Gutiérrez sostiene que existen narcotraficantes, distribuidores y consumidores, y considera a estos últimos víctimas de un problema que requiere principalmente políticas de salud, rehabilitación y reinserción.
Según relató, durante su permanencia en prisión pudo observar las consecuencias que producía el consumo entre algunos internos. Aseguró que mientras determinadas personas tenían capacidad económica para adquirir sustancias, otras accedían a drogas mezcladas con componentes peligrosos, llegando algunas de ellas a presentar condiciones graves de salud.
Esa experiencia constituye uno de los elementos que, conforme a sus declaraciones, lo llevaron a cuestionar la efectividad de encarcelar a personas por conductas relacionadas con el consumo.
Invoca dignidad, salud y proporcionalidad
La acción presentada ante el TC se sustenta, según explicó Gutiérrez, en principios como la objetividad y la proporcionalidad, así como en los derechos a la dignidad humana y a la salud.
Su argumento cuestiona que el Derecho penal sea utilizado contra una persona cuando la conducta atribuida, según su tesis, produce fundamentalmente un daño sobre el propio consumidor.
Desde esa perspectiva, considera que la intervención estatal debería concentrarse en combatir el narcotráfico y la comercialización de sustancias ilícitas, mientras el consumidor debería recibir asistencia dirigida a su recuperación.
La propuesta, por tanto, no persigue la despenalización del tráfico ni de la distribución de drogas.

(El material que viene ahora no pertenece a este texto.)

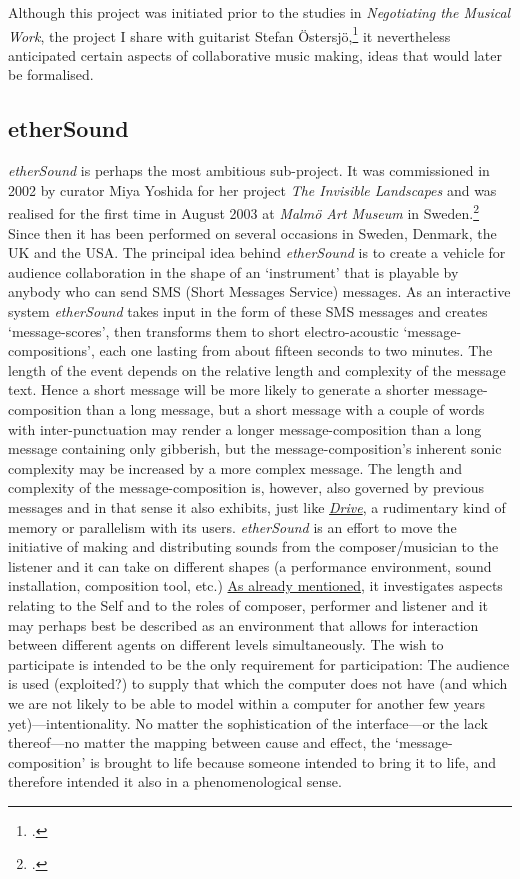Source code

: Although this project was initiated prior to the studies in \emph{Negotiating the Musical Work}, the project I share with guitarist Stefan \"{O}stersj\"{o},\footcite{frisk-ost06} it nevertheless anticipated certain aspects of collaborative music making, ideas that would later be formalised.

\subsection{etherSound}
\label{sec:ethersound-2003}



\emph{etherSound} is perhaps the most ambitious sub-project. It was commissioned in 2002 by curator Miya Yoshida for her project \emph{The Invisible Landscapes} and was realised for the first time in August 2003 at \emph{Malm\"{o} Art Museum} in Sweden.\footcite[Yoshida's PhD thesis includes a chapter on \emph{etherSound}.][C.5, ]{yoshida06} Since then it has been performed on several occasions in Sweden, Denmark, the UK and the USA. The principal idea behind \emph{etherSound} is to create a vehicle for audience collaboration in the shape of an `instrument' that is playable by anybody who can send SMS (Short Messages Service) messages. As an interactive system \emph{etherSound} takes input in the form of these SMS messages and creates `message-scores', then transforms them to short electro-acoustic `message-compositions', each one lasting from about fifteen seconds to two minutes. The length of the event depends on the relative length and complexity of the message text. Hence a short message will be more likely to generate a shorter message-composition than a long message, but a short message with a couple of words with inter-punctuation may render a longer message-composition than a long message containing only gibberish, but the message-composition's inherent sonic complexity may be increased by a more complex message. The length and complexity of the message-composition is, however, also governed by previous messages and in that sense it also exhibits, just like \emph{\hyperref[sec:drive-2003]{Drive}}, a rudimentary kind of memory or parallelism with its users. \emph{etherSound} is an effort to move the initiative of making and distributing sounds from the composer/musician to the listener and it can take on different shapes (a performance environment, sound installation, composition tool, etc.) \hyperref[sec:summary]{As already mentioned}, it investigates aspects relating to the Self and to the roles of composer, performer and listener and it may perhaps best be described as an environment that allows for interaction between different agents on different levels simultaneously. The wish to participate is intended to be the only requirement for participation: The audience is used (exploited?) to supply that which the computer does not have (and which we are not likely to be able to model within a computer for another few years yet)---intentionality. No matter the sophistication of the interface---or the lack thereof---no matter the mapping between cause and effect, the `message-composition' is brought to life because someone intended to bring it to life, and therefore intended it also in a phenomenological sense.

Las consecuencias de pasar por el sistema penal
Otro de los aspectos planteados por Gutiérrez es el impacto que puede provocar un expediente penal en la vida de un joven después de abandonar un centro penitenciario.
Advirtió que una causa penal abierta puede convertirse posteriormente en una barrera para obtener empleo y reconstruir la vida personal y profesional, dificultando precisamente el proceso de reinserción que debería perseguirse.
Desde esa óptica, entiende que someter al consumidor al sistema penal puede generar consecuencias que se prolongan más allá de la eventual privación de libertad.
¿Consumidor o traficante?
Uno de los puntos sensibles de cualquier eventual diferenciación se encuentra en establecer cuándo una persona posee sustancias para consumo y cuándo participa en actividades de distribución.
Gutiérrez entiende que las autoridades cuentan con elementos para realizar esa distinción. Puso como ejemplo el caso de una persona encontrada en flagrante delito con numerosas porciones individualizadas, circunstancia que, según argumentó, podría indicar una actividad de comercialización y no simplemente consumo.
El planteamiento abre así una discusión jurídica que trasciende el caso particular: hasta dónde debe llegar la intervención del Derecho penal frente al consumo de sustancias y en qué momento debe ceder espacio a las políticas públicas de salud.
Tribunal Constitucional tendrá la última palabra
Tras la presentación de las conclusiones, el expediente fue dejado en estado de fallo.
Corresponderá ahora al pleno del Tribunal Constitucional determinar la suerte de la acción y pronunciarse sobre los argumentos constitucionales planteados.
La decisión podría adquirir especial relevancia por las implicaciones que el tema presenta en materia de política criminal, salud pública, dignidad humana, proporcionalidad, reinserción social y alcance de la potestad punitiva del Estado.
El debate, en consecuencia, no se limita a determinar qué hacer frente a una persona que consume drogas. También plantea una cuestión de mayor profundidad: si la respuesta estatal frente al consumidor debe comenzar en un tribunal o en el sistema de salud.